- _EXERCISE OBJECTIVE_: The line with "Since $H$ is Hilbert, there" marks where to begin. Please copy it and each line after it to the end of the records below, exactly.

RECORDS FOR PROCESSING section start

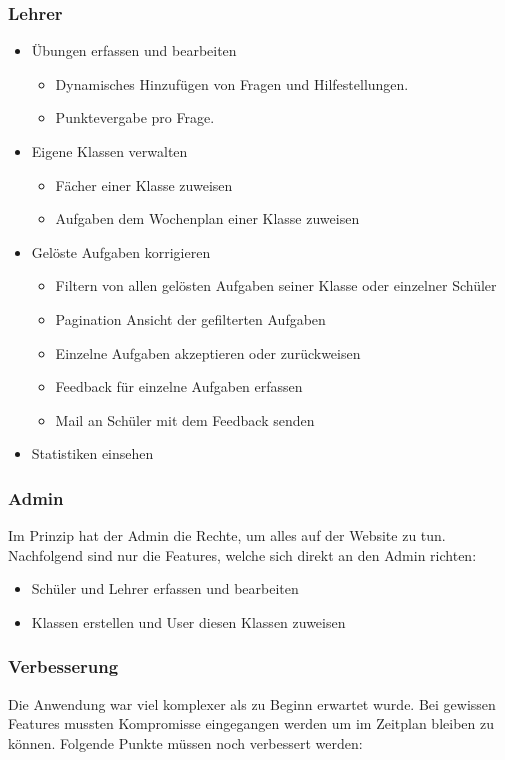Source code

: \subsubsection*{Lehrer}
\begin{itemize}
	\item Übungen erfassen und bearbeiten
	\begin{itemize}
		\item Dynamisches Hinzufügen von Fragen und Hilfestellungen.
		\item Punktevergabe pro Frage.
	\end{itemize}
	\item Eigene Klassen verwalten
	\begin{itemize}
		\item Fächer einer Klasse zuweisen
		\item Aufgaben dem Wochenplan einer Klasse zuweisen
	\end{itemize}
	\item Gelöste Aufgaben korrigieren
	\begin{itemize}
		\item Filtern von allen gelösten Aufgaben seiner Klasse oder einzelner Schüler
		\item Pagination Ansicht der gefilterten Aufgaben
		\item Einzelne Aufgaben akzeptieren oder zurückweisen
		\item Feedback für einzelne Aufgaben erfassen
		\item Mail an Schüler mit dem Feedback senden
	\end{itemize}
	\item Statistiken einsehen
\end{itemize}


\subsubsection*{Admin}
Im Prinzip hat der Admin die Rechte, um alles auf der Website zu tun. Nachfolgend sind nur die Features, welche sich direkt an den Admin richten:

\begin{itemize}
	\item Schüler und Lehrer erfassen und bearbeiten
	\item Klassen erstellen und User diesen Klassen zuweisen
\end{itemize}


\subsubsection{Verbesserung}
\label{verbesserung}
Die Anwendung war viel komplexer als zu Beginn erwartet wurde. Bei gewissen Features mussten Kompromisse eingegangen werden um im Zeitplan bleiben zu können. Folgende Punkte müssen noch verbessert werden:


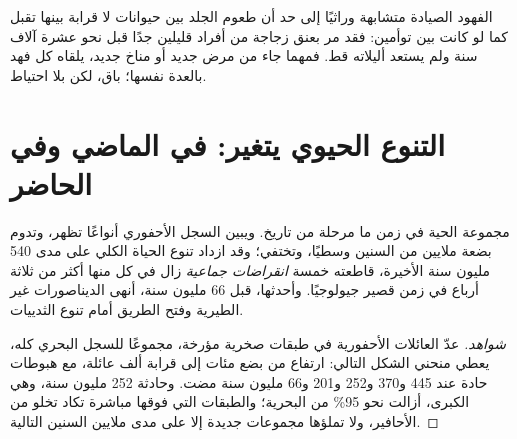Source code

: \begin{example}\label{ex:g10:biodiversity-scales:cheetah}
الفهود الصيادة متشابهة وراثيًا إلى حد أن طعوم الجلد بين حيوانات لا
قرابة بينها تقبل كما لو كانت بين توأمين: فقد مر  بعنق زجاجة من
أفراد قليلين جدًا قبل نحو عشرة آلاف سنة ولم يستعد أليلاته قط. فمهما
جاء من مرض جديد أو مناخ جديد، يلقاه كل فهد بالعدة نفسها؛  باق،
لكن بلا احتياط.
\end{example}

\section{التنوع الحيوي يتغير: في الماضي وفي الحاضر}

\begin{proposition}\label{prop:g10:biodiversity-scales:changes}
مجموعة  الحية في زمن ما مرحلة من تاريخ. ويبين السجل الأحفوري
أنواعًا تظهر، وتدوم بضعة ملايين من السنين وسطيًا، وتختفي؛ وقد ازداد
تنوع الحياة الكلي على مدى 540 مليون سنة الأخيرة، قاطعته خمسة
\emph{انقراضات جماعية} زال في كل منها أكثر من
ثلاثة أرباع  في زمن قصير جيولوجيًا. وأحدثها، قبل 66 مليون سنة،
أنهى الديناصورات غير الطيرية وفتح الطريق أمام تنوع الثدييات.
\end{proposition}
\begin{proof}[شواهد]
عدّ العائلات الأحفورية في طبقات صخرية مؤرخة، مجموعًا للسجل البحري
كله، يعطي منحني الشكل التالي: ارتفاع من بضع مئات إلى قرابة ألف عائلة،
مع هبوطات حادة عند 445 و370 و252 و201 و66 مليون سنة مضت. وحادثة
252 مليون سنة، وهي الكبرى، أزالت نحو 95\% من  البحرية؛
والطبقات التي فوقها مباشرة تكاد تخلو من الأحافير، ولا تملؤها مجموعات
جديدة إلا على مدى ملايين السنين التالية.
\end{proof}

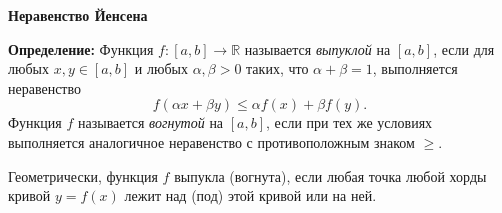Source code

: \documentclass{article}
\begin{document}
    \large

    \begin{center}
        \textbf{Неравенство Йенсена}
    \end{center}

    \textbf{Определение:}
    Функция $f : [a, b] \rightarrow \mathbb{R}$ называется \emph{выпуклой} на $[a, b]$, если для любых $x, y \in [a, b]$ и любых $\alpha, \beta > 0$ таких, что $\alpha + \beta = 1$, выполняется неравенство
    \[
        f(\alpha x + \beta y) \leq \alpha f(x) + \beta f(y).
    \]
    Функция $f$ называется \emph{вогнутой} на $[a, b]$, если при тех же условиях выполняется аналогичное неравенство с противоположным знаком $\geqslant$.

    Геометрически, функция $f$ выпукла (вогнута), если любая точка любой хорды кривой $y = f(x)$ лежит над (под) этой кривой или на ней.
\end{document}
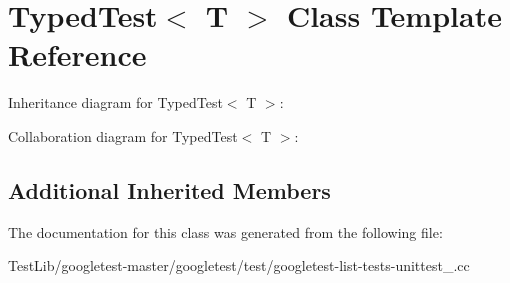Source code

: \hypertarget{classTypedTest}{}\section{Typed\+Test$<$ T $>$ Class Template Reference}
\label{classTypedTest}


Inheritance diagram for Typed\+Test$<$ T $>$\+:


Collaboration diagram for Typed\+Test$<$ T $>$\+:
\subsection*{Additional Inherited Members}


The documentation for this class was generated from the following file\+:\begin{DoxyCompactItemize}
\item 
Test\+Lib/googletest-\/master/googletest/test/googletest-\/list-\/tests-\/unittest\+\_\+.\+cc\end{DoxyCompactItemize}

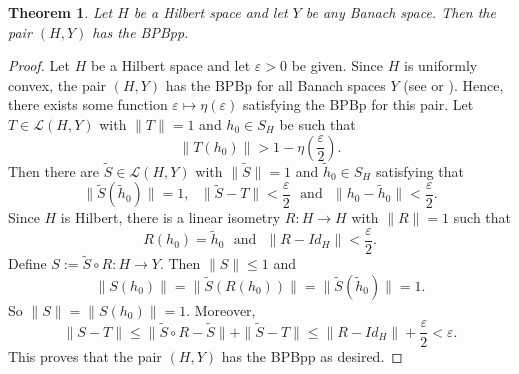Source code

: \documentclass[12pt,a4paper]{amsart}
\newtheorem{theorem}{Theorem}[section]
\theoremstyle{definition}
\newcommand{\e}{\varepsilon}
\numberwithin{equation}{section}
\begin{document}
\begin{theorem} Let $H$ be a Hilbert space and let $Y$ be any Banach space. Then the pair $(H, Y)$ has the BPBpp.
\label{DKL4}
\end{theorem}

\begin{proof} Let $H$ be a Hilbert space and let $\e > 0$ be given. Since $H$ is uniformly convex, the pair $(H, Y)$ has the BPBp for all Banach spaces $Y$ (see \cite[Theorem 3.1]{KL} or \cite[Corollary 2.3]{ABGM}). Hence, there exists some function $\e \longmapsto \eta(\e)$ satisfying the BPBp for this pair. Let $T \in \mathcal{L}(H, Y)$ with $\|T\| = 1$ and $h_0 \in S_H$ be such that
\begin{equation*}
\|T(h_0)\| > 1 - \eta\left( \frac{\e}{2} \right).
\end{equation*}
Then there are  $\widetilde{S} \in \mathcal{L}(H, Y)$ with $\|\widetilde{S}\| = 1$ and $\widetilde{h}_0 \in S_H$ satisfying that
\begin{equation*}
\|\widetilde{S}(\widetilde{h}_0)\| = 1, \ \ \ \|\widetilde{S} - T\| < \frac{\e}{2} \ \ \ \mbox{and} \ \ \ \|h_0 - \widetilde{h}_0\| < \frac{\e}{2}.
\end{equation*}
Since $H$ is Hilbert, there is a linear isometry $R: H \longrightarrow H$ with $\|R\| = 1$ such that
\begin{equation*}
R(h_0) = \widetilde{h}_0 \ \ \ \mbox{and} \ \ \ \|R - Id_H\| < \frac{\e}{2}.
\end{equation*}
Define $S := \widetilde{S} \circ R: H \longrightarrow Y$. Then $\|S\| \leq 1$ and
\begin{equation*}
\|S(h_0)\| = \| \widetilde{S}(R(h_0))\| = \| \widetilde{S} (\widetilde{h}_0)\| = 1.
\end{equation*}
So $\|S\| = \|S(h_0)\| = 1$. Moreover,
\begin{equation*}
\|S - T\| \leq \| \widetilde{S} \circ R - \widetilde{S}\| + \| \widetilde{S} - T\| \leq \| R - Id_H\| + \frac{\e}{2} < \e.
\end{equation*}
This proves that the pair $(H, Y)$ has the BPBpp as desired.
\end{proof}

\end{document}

RECORDS FOR PROCESSING section end

- _OUTPUT BELOW_:
Since $H$ is Hilbert, there is a linear isometry $R: H \longrightarrow H$ with $\|R\| = 1$ such that
\begin{equation*}
R(h_0) = \widetilde{h}_0 \ \ \ \mbox{and} \ \ \ \|R - Id_H\| < \frac{\e}{2}.
\end{equation*}
Define $S := \widetilde{S} \circ R: H \longrightarrow Y$. Then $\|S\| \leq 1$ and
\begin{equation*}
\|S(h_0)\| = \| \widetilde{S}(R(h_0))\| = \| \widetilde{S} (\widetilde{h}_0)\| = 1.
\end{equation*}
So $\|S\| = \|S(h_0)\| = 1$. Moreover,
\begin{equation*}
\|S - T\| \leq \| \widetilde{S} \circ R - \widetilde{S}\| + \| \widetilde{S} - T\| \leq \| R - Id_H\| + \frac{\e}{2} < \e.
\end{equation*}
This proves that the pair $(H, Y)$ has the BPBpp as desired.
\end{proof}

\end{document}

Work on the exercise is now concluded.